So what should politicians and Labour members do?

‘First, you just need to keep plugging away at it. Second, you have to be professional in dealing with the media as they are. One thing which you must never, never overlook is that even if you have got criticisms and concerns, if you are not also saying what is positive about what the party is doing or about what is positive about the government’s record, nobody else is going to do it for you.

‘It is a Janus face of politics. If, on the one hand, you are not dissatisfied with what’s being done, and you are not saying that is not good enough, then you probably don’t belong in the Labour party. And that is our great strength as a movement. But the weakness, which corresponds with that, is that once you’ve got something, you move on, and you stop talking about it and everybody else forgets about it.
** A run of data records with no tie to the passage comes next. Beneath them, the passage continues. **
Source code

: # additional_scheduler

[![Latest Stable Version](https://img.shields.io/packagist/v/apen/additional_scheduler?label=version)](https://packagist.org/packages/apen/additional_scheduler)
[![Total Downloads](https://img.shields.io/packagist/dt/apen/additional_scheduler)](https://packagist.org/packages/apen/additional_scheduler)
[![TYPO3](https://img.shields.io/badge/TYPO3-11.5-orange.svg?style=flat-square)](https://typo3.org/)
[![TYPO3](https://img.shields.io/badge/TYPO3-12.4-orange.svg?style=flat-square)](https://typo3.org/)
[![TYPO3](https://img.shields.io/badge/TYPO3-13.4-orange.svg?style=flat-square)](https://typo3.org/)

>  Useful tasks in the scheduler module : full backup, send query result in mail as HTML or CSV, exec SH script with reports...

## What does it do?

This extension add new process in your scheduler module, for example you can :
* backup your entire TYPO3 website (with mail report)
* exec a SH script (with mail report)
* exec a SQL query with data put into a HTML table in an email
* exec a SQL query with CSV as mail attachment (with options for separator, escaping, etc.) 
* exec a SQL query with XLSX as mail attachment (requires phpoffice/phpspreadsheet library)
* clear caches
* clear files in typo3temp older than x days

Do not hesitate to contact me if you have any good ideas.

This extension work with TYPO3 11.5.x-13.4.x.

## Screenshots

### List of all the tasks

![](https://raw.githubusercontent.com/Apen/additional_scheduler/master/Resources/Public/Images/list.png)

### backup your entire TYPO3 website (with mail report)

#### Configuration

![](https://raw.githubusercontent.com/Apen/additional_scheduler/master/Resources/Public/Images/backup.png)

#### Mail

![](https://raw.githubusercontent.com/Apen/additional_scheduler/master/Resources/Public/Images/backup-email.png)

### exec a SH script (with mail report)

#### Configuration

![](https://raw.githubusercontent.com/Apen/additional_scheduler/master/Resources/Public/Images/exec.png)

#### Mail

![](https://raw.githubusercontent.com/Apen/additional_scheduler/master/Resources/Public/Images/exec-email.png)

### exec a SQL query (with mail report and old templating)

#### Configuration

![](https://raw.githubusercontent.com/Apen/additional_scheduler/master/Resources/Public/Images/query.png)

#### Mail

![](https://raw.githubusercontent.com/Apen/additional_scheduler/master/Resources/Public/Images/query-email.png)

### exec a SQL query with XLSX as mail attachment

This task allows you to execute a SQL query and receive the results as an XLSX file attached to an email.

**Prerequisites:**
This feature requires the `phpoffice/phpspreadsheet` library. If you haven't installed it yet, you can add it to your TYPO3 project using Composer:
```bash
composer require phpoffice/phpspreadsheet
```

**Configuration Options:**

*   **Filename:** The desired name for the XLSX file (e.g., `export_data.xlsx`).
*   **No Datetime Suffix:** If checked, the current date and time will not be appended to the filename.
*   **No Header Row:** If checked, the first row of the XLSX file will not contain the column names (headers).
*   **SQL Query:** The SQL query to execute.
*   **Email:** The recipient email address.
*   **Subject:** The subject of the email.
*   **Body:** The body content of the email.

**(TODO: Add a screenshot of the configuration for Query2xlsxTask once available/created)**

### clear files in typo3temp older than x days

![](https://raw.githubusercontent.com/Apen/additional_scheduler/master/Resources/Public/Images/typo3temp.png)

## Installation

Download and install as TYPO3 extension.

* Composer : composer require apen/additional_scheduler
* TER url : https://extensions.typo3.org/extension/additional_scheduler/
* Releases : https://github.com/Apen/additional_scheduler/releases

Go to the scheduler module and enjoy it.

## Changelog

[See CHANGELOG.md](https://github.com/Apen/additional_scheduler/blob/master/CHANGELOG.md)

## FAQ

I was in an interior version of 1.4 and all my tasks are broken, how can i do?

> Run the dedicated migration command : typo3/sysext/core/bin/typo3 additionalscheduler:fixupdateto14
‘I think I am particularly conscious of that because I shadowed social security for five years. During that time, the Tories were wrecking the lives of lots of the most vulnerable people in the country – everything from birth benefits to pension benefits and death benefits were changed for the worse. Every single thing. If you look at what people who used to be forced onto income support used to get for their families when Labour came to power and what they get now, it is never enough but, my God, it is a lot different to what it was. You look at the Sure Start projects, the investment that is going into constituencies like mine that never had a thing for twenty years. It is actually genuinely life-transforming, especially for young children

‘Our biggest mistake, the reason we were out of power for so long, is that people of my generation, who were the first to benefit fully from the welfare state, thought nobody could take it away from them. And the biggest danger we now face, as a party and as a country, is that we are now going to have a swathe of people, especially if we are lucky enough to get a third term, who think nobody can take this away from them. They always can.’